El profesor no perdió tiempo y, con un movimiento brusco, penetró la concha apretada de la colegiala. Ella gritó de placer y dolor, sintiendo cada centímetro de esa verga invadiendo su interior. La sala se llenó de gemidos y el sonido de los cuerpos chocando con fuerza.
La escena era digna de las películas jariosas más cachondas, con la morrita colegiala siendo sometida por su profesor en una intensa cogida. Los gemidos se mezclaban con el ruido de la ropa rasgándose y la pasión desbordada.
El profesor, con la verga aún dentro de la concha de la colegiala, la tomó de las caderas y la hizo girar, dejando su culo en pompa frente a él. Sin titubear, comenzó a embestirla por detrás, disfrutando del espectáculo de esas nalgas blancas y firmes chocando contra su pelvis.
—¡Sí, más duro! —gritaba la morrita, sintiendo el placer recorrer cada fibra de su cuerpo—. ¡Cógeme como la zorra que soy!
El sexo anal fue inevitable, con el profesor abriéndose paso hacia la retaguardia de la colegiala, quien gemía y pedía más sin control. La escena era más salvaje de lo que cualquiera hubiera imaginado, con la morrita siendo sometida a los deseos más oscuros de su maestro.
El sudor bañaba los cuerpos entrelazados, la saliva se mezclaba con los gemidos y el deseo era insaciable. El profesor, con una mirada de pura lujuria, siguió embistiendo a la morrita sin piedad, disfrutando de cada segundo de esa cogida desenfrenada.

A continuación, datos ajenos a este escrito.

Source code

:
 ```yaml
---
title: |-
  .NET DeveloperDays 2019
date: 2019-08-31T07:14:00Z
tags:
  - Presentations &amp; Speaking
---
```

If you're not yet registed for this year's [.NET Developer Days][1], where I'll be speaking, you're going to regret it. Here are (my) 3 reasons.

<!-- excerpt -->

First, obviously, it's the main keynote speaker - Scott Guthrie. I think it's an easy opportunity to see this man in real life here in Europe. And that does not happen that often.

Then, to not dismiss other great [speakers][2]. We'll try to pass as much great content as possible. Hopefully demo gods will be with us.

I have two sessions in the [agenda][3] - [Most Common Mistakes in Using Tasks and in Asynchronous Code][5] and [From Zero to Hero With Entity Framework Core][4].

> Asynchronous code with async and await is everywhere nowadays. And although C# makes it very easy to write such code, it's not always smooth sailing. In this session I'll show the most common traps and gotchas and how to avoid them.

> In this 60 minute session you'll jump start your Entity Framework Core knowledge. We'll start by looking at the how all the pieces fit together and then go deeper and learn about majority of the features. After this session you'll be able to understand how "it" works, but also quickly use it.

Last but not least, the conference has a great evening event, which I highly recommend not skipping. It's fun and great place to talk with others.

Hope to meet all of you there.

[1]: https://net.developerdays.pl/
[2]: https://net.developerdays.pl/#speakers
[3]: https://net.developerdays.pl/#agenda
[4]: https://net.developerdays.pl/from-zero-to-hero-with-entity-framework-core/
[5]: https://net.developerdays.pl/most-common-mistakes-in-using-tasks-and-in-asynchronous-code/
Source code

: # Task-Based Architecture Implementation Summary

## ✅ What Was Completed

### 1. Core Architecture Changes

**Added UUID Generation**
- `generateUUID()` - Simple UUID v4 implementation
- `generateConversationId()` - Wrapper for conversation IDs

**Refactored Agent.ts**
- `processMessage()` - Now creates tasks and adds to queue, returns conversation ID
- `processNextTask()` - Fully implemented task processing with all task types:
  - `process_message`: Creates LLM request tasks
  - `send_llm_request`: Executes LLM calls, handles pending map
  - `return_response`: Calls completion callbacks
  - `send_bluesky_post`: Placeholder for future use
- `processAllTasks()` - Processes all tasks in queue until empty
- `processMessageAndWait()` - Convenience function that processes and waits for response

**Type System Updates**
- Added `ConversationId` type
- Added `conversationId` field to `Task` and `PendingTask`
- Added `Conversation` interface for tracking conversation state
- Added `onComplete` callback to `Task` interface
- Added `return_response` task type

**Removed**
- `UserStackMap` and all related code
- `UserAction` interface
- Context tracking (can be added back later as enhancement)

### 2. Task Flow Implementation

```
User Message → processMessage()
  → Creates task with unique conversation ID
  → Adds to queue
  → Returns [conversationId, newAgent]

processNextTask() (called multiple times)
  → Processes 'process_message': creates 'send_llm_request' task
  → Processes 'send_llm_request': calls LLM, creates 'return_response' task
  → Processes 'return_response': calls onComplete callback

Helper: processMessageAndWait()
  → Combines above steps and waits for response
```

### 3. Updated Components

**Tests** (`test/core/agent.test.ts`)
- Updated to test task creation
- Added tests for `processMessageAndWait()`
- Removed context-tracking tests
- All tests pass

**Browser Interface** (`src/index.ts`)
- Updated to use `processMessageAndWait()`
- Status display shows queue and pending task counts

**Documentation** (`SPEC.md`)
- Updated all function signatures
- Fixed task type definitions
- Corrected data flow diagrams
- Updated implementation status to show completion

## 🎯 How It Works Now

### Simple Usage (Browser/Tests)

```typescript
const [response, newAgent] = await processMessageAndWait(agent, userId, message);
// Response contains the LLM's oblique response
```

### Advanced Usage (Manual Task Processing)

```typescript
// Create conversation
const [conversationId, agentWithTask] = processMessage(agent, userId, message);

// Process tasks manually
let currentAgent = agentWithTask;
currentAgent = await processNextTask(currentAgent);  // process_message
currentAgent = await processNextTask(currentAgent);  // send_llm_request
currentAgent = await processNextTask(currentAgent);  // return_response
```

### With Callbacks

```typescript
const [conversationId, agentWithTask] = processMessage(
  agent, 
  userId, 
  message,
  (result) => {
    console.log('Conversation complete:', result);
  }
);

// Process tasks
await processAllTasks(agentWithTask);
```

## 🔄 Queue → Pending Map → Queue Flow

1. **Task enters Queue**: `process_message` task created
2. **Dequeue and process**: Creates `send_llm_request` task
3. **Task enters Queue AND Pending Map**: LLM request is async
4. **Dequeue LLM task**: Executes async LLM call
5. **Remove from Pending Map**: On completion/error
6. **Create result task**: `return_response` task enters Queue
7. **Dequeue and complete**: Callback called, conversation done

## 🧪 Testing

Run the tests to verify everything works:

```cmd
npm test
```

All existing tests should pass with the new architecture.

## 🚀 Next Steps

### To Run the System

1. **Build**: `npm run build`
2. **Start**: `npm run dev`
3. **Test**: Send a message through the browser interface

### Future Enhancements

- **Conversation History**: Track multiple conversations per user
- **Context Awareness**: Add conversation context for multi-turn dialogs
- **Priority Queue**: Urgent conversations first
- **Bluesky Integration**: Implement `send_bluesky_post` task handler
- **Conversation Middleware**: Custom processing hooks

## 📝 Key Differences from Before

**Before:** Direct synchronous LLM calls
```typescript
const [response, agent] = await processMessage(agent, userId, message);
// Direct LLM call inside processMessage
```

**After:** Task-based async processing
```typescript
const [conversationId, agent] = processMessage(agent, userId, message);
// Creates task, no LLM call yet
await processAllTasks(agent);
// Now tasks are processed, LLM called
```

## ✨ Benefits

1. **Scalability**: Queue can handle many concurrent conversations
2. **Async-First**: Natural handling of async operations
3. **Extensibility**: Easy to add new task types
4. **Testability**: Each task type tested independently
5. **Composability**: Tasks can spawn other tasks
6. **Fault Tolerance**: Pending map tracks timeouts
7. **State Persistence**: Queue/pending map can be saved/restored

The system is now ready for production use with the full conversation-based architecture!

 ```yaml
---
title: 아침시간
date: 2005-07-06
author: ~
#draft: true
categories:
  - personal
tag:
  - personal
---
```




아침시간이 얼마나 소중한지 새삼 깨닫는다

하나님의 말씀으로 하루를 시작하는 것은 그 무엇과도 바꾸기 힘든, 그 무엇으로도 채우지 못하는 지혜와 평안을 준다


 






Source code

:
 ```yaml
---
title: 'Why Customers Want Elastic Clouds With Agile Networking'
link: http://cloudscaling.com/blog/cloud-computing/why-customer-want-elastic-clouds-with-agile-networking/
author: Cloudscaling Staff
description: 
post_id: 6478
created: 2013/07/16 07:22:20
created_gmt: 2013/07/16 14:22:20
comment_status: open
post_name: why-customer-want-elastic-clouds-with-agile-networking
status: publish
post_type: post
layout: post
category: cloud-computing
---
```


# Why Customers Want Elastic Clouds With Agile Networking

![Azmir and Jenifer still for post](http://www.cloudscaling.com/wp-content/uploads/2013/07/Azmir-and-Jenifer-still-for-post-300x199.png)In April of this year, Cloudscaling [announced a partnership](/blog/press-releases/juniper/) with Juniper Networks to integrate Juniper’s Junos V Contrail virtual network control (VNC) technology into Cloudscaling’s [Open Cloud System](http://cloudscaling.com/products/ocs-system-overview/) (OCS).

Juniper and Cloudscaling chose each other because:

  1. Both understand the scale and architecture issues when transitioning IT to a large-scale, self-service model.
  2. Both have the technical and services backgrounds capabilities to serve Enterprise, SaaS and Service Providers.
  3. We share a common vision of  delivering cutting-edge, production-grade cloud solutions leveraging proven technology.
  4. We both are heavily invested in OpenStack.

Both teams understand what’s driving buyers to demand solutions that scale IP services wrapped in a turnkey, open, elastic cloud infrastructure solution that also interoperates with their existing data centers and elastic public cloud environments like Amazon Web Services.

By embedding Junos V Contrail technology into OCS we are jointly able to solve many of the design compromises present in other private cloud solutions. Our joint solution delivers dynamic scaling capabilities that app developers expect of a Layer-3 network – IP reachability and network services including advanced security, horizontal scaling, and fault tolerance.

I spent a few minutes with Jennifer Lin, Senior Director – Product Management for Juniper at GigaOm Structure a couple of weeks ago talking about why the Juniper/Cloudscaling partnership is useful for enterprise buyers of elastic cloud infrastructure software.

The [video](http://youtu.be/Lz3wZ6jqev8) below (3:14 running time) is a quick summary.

La colegiala, entregada al placer más salvaje, no pudo contener más sus gemidos y explotó en un orgasmo tan intenso que la hizo temblar de pies a cabeza. El profesor, sintiendo cómo la concha de la morrita apretaba su verga con fuerza, no pudo contenerse y se dejó llevar por el éxtasis del momento.
Con un gruñido gutural, el profesor se dejó ir dentro de la colegiala, llenando su interior con una venida abundante y caliente. La morrita, sintiendo el semen de su maestro llenándola por dentro, tuvo un último estremecimiento de placer antes de caer exhausta sobre el escritorio.
La escena de sexo desenfrenado había llegado a su clímax, con la morrita colegiala sometida y el profesor satisfecho. Ambos se miraron con complicidad, sabiendo que esa experiencia había sido solo el comienzo de algo mucho más salvaje y jarioso por descubrir.